Aim of the task » Only one stretch of the data below should be repeated: the lines from the line containing "The first night" through the line containing "3. The chair", inclusive, exactly as they are.

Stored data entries
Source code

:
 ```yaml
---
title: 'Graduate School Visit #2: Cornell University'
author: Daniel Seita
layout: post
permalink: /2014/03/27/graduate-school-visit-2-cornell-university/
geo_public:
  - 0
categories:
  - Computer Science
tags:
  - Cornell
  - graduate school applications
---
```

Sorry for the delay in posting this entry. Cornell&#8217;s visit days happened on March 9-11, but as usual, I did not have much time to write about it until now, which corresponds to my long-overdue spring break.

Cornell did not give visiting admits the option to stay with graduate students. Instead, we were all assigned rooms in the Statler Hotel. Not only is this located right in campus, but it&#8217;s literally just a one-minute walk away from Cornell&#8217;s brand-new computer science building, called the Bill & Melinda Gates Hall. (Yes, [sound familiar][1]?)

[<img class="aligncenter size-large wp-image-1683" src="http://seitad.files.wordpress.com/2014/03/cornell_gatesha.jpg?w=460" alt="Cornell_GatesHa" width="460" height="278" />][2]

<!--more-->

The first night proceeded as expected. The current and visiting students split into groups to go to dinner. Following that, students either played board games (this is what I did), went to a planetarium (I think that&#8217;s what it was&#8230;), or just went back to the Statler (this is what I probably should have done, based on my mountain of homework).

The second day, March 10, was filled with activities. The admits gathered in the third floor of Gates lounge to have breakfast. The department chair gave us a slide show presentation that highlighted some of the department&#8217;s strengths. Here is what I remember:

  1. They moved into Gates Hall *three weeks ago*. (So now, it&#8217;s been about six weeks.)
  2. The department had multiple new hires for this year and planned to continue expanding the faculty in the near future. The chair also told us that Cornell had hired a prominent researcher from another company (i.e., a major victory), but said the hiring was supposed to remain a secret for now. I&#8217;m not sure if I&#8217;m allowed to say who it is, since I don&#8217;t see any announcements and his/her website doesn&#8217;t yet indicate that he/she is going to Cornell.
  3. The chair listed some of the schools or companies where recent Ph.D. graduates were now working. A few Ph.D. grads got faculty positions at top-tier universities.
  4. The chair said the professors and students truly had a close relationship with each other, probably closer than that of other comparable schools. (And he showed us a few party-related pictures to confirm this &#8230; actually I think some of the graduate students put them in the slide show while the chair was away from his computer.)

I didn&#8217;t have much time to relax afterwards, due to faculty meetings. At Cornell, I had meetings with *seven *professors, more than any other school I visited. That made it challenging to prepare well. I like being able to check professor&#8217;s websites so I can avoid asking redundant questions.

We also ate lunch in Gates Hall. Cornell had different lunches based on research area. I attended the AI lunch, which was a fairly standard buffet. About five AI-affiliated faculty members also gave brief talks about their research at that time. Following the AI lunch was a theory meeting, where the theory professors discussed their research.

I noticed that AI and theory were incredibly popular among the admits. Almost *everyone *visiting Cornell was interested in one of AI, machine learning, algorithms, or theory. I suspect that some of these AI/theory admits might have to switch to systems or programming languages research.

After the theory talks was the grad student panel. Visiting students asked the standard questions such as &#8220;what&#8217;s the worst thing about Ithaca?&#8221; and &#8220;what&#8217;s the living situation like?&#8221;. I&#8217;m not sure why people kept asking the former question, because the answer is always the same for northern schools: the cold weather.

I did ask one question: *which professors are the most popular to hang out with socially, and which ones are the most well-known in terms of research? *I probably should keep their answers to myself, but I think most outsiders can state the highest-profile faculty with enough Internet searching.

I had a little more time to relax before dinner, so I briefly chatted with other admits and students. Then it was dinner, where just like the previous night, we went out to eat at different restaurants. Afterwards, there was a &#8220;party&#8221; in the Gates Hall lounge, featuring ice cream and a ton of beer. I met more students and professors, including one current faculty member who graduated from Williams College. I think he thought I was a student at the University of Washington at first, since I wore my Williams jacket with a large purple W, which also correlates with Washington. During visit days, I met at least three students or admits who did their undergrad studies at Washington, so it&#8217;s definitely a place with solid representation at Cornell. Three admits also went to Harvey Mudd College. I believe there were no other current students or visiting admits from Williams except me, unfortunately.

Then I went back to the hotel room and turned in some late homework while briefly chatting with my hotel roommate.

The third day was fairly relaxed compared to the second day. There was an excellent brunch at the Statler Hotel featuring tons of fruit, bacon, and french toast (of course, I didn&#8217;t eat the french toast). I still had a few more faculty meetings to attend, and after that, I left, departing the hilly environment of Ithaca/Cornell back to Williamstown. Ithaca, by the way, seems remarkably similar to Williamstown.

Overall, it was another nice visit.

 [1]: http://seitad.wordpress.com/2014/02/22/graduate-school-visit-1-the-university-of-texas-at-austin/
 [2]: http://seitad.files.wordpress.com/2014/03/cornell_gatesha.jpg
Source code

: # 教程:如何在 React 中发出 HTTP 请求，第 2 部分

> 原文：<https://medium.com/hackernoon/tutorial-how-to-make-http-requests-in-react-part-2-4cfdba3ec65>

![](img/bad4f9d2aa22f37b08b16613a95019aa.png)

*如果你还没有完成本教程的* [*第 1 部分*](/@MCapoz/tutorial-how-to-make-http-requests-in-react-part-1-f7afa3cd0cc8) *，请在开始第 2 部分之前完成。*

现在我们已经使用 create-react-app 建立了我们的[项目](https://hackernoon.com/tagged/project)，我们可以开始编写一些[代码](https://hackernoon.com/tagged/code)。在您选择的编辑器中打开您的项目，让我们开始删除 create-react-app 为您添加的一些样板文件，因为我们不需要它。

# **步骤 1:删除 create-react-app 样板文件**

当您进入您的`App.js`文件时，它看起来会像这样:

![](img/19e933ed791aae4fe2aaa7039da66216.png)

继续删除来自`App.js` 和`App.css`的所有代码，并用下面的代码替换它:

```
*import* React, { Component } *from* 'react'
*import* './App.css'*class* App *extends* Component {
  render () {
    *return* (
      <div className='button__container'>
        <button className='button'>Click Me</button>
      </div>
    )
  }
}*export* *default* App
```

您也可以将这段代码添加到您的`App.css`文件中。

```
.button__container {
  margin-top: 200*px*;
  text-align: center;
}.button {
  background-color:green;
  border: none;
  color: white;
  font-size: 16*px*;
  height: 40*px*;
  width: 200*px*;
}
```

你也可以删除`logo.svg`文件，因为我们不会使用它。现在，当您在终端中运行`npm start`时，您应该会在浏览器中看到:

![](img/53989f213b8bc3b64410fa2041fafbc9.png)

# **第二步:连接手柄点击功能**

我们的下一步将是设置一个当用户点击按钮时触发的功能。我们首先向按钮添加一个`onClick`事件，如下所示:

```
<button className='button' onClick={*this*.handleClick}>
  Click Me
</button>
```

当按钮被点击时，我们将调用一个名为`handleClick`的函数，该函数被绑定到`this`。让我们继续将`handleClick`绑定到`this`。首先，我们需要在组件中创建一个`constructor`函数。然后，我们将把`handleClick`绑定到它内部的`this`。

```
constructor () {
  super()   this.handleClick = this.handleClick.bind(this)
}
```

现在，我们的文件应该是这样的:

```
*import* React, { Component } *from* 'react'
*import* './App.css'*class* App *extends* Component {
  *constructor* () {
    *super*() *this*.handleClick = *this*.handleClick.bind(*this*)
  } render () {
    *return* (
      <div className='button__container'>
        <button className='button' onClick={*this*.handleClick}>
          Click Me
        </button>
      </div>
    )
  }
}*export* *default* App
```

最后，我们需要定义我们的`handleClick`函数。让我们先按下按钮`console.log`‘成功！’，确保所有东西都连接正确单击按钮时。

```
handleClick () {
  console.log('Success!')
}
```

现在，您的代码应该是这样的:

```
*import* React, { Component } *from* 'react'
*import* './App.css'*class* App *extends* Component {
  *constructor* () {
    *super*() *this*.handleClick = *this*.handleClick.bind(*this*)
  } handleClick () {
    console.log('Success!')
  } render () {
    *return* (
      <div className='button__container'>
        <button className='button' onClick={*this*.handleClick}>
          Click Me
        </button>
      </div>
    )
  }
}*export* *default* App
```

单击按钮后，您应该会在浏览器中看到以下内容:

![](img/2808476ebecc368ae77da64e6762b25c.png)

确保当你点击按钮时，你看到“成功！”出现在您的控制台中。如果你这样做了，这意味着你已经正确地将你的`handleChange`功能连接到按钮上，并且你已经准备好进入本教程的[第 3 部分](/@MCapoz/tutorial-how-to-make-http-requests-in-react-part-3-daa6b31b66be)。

Result of the exercise »
The first night proceeded as expected. The current and visiting students split into groups to go to dinner. Following that, students either played board games (this is what I did), went to a planetarium (I think that&#8217;s what it was&#8230;), or just went back to the Statler (this is what I probably should have done, based on my mountain of homework).

The second day, March 10, was filled with activities. The admits gathered in the third floor of Gates lounge to have breakfast. The department chair gave us a slide show presentation that highlighted some of the department&#8217;s strengths. Here is what I remember:

  1. They moved into Gates Hall *three weeks ago*. (So now, it&#8217;s been about six weeks.)
  2. The department had multiple new hires for this year and planned to continue expanding the faculty in the near future. The chair also told us that Cornell had hired a prominent researcher from another company (i.e., a major victory), but said the hiring was supposed to remain a secret for now. I&#8217;m not sure if I&#8217;m allowed to say who it is, since I don&#8217;t see any announcements and his/her website doesn&#8217;t yet indicate that he/she is going to Cornell.
  3. The chair listed some of the schools or companies where recent Ph.D. graduates were now working. A few Ph.D. grads got faculty positions at top-tier universities.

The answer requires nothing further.